WORK ORDER » Search term "verbose": please show all lines in the listing that contain it.
[[ EXERCISE DATA, beginning ]]
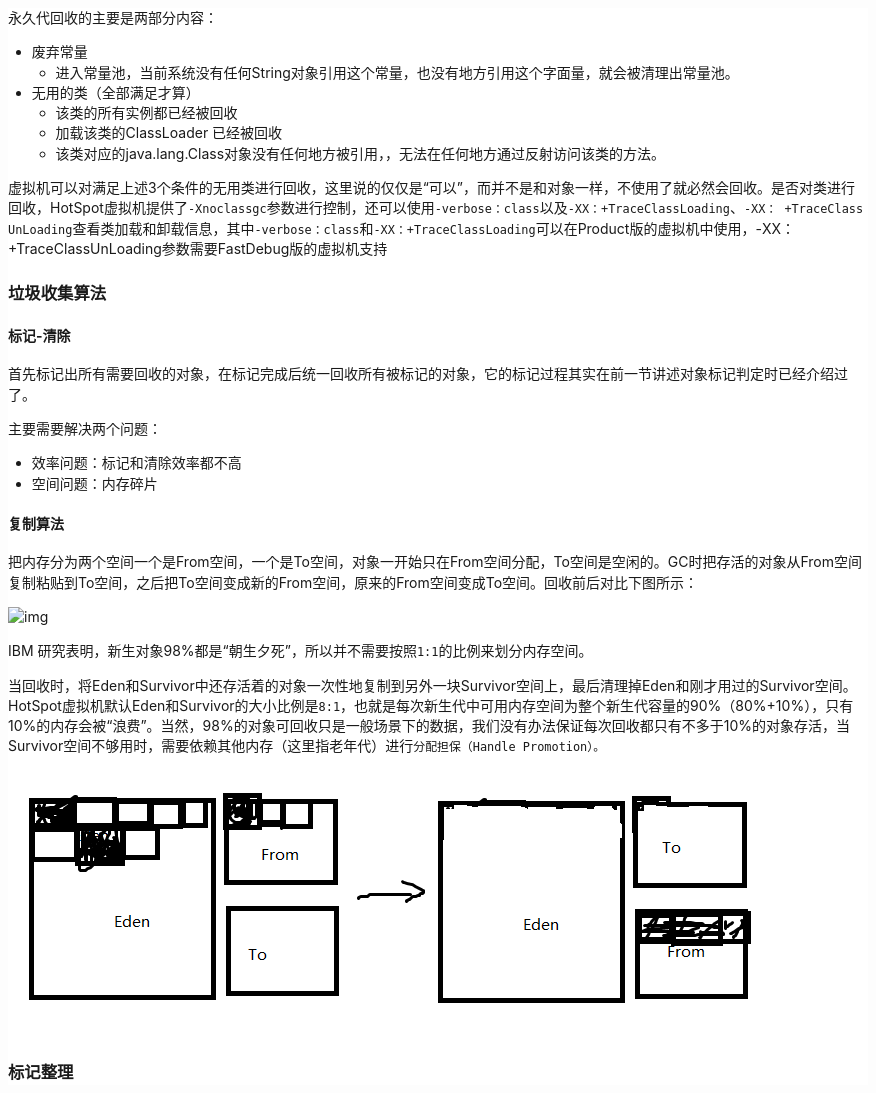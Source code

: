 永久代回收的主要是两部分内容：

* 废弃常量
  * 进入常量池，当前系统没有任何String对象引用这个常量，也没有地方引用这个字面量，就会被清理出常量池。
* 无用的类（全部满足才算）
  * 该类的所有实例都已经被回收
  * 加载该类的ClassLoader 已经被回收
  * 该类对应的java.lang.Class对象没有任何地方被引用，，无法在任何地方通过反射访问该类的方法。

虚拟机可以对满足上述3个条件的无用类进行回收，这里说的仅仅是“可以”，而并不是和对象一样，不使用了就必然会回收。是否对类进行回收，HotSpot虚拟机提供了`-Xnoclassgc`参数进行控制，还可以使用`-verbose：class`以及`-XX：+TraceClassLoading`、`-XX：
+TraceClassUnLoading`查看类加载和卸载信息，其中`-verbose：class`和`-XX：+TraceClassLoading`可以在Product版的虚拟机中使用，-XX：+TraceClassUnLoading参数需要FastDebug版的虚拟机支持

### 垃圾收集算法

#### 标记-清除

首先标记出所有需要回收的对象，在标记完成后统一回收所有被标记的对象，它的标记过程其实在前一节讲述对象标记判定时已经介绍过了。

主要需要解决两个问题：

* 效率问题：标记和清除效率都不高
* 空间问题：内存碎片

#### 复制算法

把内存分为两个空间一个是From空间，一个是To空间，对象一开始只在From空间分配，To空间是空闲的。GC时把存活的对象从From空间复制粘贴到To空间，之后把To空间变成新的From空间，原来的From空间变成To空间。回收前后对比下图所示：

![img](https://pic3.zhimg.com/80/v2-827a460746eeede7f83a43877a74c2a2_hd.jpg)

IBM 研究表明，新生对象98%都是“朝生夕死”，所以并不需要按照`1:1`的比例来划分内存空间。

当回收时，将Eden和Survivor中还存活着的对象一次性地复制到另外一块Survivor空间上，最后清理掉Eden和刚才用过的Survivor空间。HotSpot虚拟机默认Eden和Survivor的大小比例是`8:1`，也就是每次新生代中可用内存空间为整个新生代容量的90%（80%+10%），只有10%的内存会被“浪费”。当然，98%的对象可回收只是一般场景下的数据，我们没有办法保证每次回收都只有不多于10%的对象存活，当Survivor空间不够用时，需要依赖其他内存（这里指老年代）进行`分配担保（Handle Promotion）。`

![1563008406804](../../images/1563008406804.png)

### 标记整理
[[ EXERCISE DATA, end ]]
SOLUTION TO THE PROBLEM »
虚拟机可以对满足上述3个条件的无用类进行回收，这里说的仅仅是“可以”，而并不是和对象一样，不使用了就必然会回收。是否对类进行回收，HotSpot虚拟机提供了`-Xnoclassgc`参数进行控制，还可以使用`-verbose：class`以及`-XX：+TraceClassLoading`、`-XX：
+TraceClassUnLoading`查看类加载和卸载信息，其中`-verbose：class`和`-XX：+TraceClassLoading`可以在Product版的虚拟机中使用，-XX：+TraceClassUnLoading参数需要FastDebug版的虚拟机支持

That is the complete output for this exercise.